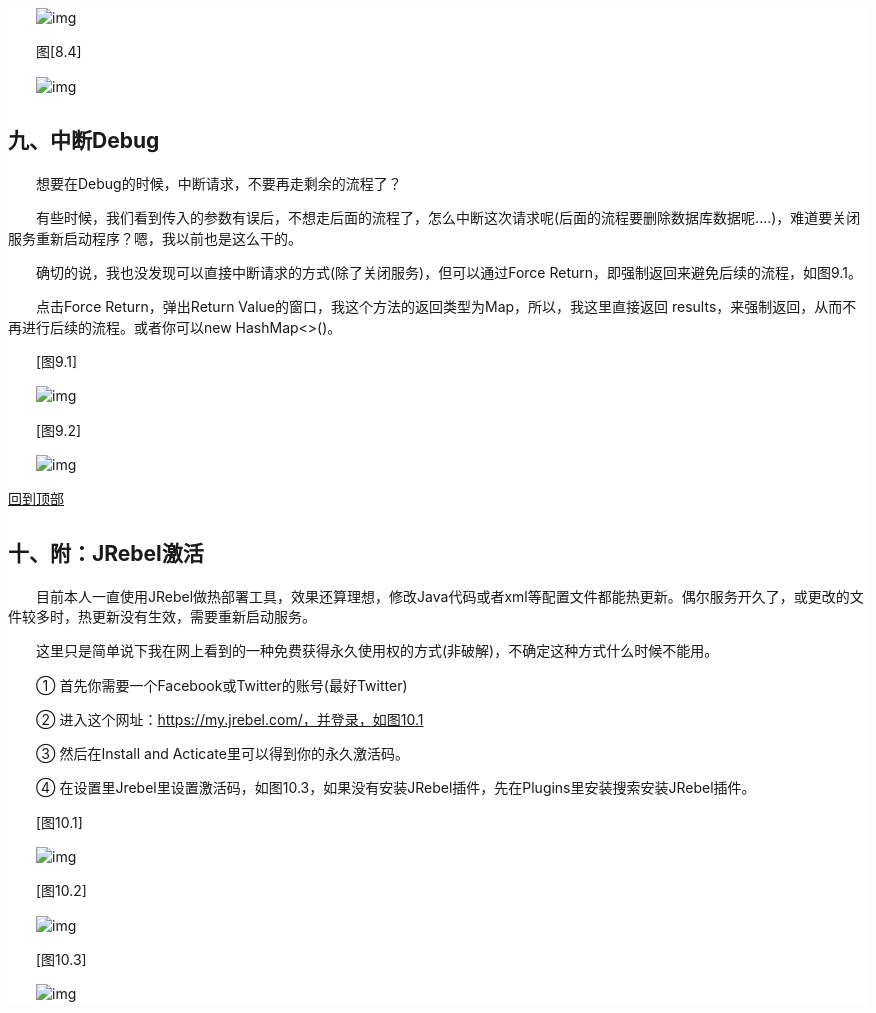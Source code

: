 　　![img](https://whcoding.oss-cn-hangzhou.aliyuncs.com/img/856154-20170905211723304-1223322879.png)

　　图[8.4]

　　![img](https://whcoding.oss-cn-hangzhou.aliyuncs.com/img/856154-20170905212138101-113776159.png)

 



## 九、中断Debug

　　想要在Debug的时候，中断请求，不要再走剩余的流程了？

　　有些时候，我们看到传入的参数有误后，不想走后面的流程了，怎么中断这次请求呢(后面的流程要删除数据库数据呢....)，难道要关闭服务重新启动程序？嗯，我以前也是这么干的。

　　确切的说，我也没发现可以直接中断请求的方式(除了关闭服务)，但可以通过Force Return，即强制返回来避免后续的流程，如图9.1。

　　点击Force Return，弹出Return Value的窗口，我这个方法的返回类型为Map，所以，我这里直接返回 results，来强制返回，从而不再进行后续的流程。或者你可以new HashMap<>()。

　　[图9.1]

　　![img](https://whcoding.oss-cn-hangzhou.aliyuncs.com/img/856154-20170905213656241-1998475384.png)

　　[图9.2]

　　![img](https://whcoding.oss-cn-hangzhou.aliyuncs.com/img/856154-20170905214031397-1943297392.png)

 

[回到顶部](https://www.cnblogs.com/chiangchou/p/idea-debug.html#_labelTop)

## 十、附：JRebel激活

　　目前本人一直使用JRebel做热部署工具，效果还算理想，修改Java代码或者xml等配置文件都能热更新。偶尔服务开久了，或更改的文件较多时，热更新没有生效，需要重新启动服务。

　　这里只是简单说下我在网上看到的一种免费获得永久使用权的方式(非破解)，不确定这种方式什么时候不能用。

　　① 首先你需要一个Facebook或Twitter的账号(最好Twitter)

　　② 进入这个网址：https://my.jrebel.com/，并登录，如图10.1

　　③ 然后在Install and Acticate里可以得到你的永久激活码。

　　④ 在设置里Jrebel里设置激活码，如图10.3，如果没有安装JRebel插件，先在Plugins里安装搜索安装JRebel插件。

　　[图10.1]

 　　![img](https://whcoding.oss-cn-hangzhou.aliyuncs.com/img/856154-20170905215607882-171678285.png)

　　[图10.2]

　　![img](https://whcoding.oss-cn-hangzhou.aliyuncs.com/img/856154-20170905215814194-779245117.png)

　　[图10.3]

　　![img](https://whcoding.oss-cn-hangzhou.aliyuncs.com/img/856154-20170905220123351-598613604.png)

# # # # #

> **REQUIREMENT**
Set the lines above down again, word for word, from the first through the one containing "③ 然后在Install and Acticate里可以得到你的永久激活码。"; pictures excluded.

> **SOLUTION TO THIS TASK**
Source code

: 　　![img](https://whcoding.oss-cn-hangzhou.aliyuncs.com/img/856154-20170905211723304-1223322879.png)

　　图[8.4]

　　![img](https://whcoding.oss-cn-hangzhou.aliyuncs.com/img/856154-20170905212138101-113776159.png)

 



## 九、中断Debug

　　想要在Debug的时候，中断请求，不要再走剩余的流程了？

　　有些时候，我们看到传入的参数有误后，不想走后面的流程了，怎么中断这次请求呢(后面的流程要删除数据库数据呢....)，难道要关闭服务重新启动程序？嗯，我以前也是这么干的。

　　确切的说，我也没发现可以直接中断请求的方式(除了关闭服务)，但可以通过Force Return，即强制返回来避免后续的流程，如图9.1。

　　点击Force Return，弹出Return Value的窗口，我这个方法的返回类型为Map，所以，我这里直接返回 results，来强制返回，从而不再进行后续的流程。或者你可以new HashMap<>()。

　　[图9.1]

　　![img](https://whcoding.oss-cn-hangzhou.aliyuncs.com/img/856154-20170905213656241-1998475384.png)

　　[图9.2]

　　![img](https://whcoding.oss-cn-hangzhou.aliyuncs.com/img/856154-20170905214031397-1943297392.png)

 

[回到顶部](https://www.cnblogs.com/chiangchou/p/idea-debug.html#_labelTop)

## 十、附：JRebel激活

　　目前本人一直使用JRebel做热部署工具，效果还算理想，修改Java代码或者xml等配置文件都能热更新。偶尔服务开久了，或更改的文件较多时，热更新没有生效，需要重新启动服务。

　　这里只是简单说下我在网上看到的一种免费获得永久使用权的方式(非破解)，不确定这种方式什么时候不能用。

　　① 首先你需要一个Facebook或Twitter的账号(最好Twitter)

　　② 进入这个网址：https://my.jrebel.com/，并登录，如图10.1

　　③ 然后在Install and Acticate里可以得到你的永久激活码。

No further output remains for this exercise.